A total of 41 schools from Mangaung are set to take part in this year’s edition of the Coca-Cola Beverages South Africa (CCBSA) Schools Recycling Programme.

In a statement, Coca Cola spokesperson for the central region Caroline Nyahuye said the programme which was introduced by ABI Bottling before the Coca-Cola Beverages South Africa (CCBSA) merger is aimed at recovering the company’s packaging from the environment and at the same time, create a work opportunity for the youth.

“As part of our producer responsibility, we aim to recover our packaging in the environment,” said Nyahuye in the statement.

“We are committed to educating and bringing awareness to learners from grassroots level in order to adopt a culture of recycling in their communities. Through this comprehensive programme, learners learn to reduce, reuse and, ultimately, recycle the litter and rubbish in order to create a cleaner South Africa,” she added.

According to the statement, CCBSA has since opened the programme up to a wider scope, to include Bloemfontein, Botshabelo and Thabong in the Free State.

“The programme does not focus on recycling only but also empowers our unemployed youth. We have since employed three schools recycling representatives in the Free State between the ages of 18- 24 to assist with the day to day running of this programme.”

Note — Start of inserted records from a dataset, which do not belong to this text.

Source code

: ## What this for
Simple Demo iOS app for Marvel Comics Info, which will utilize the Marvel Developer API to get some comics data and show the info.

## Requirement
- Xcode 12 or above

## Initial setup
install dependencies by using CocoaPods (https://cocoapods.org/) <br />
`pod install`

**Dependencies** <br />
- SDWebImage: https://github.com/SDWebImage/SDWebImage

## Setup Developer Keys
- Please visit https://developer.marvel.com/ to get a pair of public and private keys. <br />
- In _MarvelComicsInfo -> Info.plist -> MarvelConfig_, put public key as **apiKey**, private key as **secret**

Nyahuye said in order to incentivise and drive a positive recycling culture throughout the programme and thereafter, awards have been built into the Schools Recycling Programme – adding a fun competitive element to the initiative while giving learners a reason to do more in the recycling space.

“To stand the chance to qualify for the awards, participating schools have to commit to collect a minimum of 1 000kg of total waste per month, of which 30 percent must be polyethylene terephthalate (PET). Schools that collect two tonnes or more stand in line to win prizes as well as the revenue that they generate from selling the waste,” she noted.

This year the project will be taking a direct approach on collections and collectors through its partnership with PETCO. A business development package is designed and customised for each collector participating in the programme. The support will range from human capacity development to infrastructure development, depending on the needs of each collector.
Close to R15 million has been invested in the Schools Recycling Programme since its inception six years ago.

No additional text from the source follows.